Cognitive archaeologists often study the role that ideology and differing organizational approaches would have had on ancient peoples. The way that these abstract ideas are manifested through the remains that these peoples have left can be investigated and debated often by drawing inferences and using approaches developed in fields such as semiotics, psychology and the wider sciences.

Humans do not behave under the influence of their senses alone but also through their past experiences such as their upbringing. These experiences contribute to each individual's unique view of the world, a kind of cognitive map that guides them. Groups of people living together tend to develop a shared view of the world and similar cognitive maps which in turn influence their group material culture.

Archaeologists have always tried to imagine what motivated people but early efforts to understand how they thought were unstructured and speculative. Since the rise of processualism these approaches have become more scientific, paying close attention to the Archaeological context of archaeological finds and all possible interpretations.

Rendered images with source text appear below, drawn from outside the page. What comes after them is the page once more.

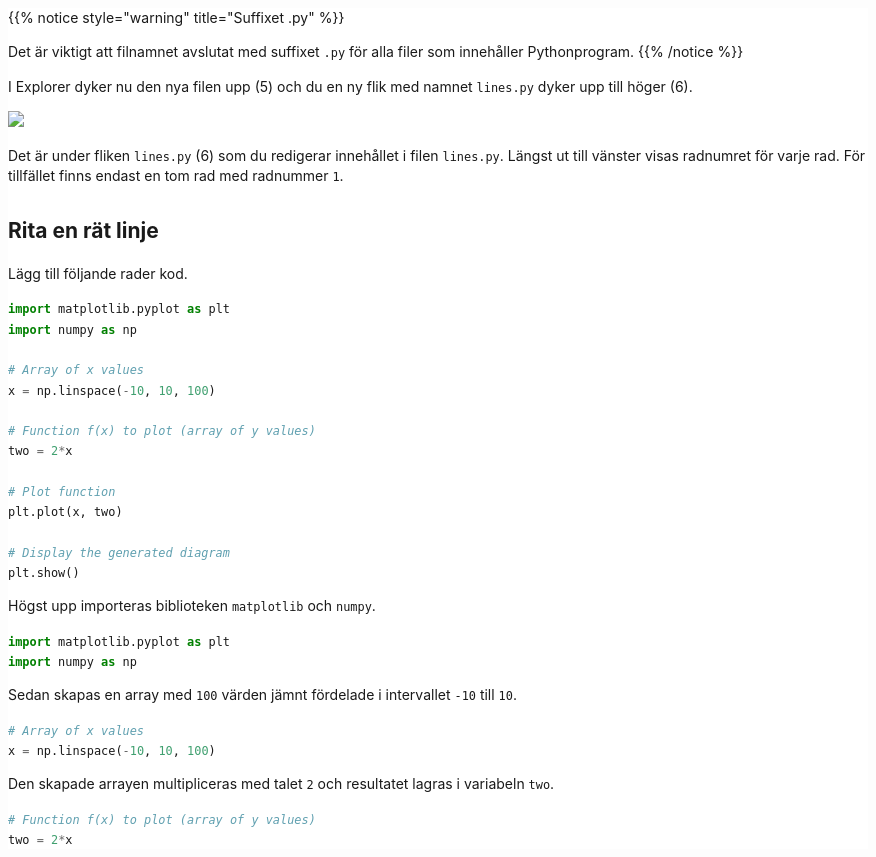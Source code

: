 {{% notice style="warning" title="Suffixet .py" %}}

Det är viktigt att filnamnet avslutat med suffixet `.py` för alla filer som
innehåller Pythonprogram. 
{{% /notice %}}

I Explorer dyker nu den nya filen upp (5) och
du en ny flik med namnet `lines.py` dyker upp till höger (6).

![](/images/2024/python/matplotlib/lines-py.png?width=600px)

Det är under fliken `lines.py` (6) som du redigerar innehållet i filen
`lines.py`. Längst ut till vänster visas radnumret för varje rad. För tillfället
finns endast en tom rad med radnummer `1`.

## Rita en rät linje

Lägg till följande rader kod. 

``` Python
import matplotlib.pyplot as plt
import numpy as np

# Array of x values
x = np.linspace(-10, 10, 100)

# Function f(x) to plot (array of y values)
two = 2*x

# Plot function
plt.plot(x, two)

# Display the generated diagram
plt.show()
```

Högst upp importeras biblioteken `matplotlib` och `numpy`.

``` Python
import matplotlib.pyplot as plt
import numpy as np
```

Sedan skapas en array med `100` värden jämnt fördelade i intervallet `-10` till
`10`.

``` python
# Array of x values
x = np.linspace(-10, 10, 100)
```

Den skapade arrayen multipliceras med talet `2` och resultatet lagras i
variabeln `two`. 

``` python
# Function f(x) to plot (array of y values)
two = 2*x
```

For example, a prehistoric bâton de commandement served an unknown purpose but using cognitive archaeology to interpret it would involve evaluating all its possible functions using clearly defined procedures and comparisons. By applying logic and experimental evidence, the most likely functions can be isolated.

The multiple interpretations of an artefact, archaeological site or symbol are affected by the archaeologist's own experiences and ideas as well as those of the distant cultural tradition that created it. Cave art for example may not have been art in the modern sense at all but perhaps the product of ritual. Similarly, it would likely have described activities that were perfectly obvious to the people who created it but the symbology employed will be different from that used today or at any other time.

Some archaeologists such as Lewis Binford have critiqued cognitive archaeology, stating that it is only people's actions rather than their thoughts that are preserved in the archaeological record. However it can be argued that even this evidence of actions is still the product of human thought and would have been governed by a multitude of experiences and perspectives.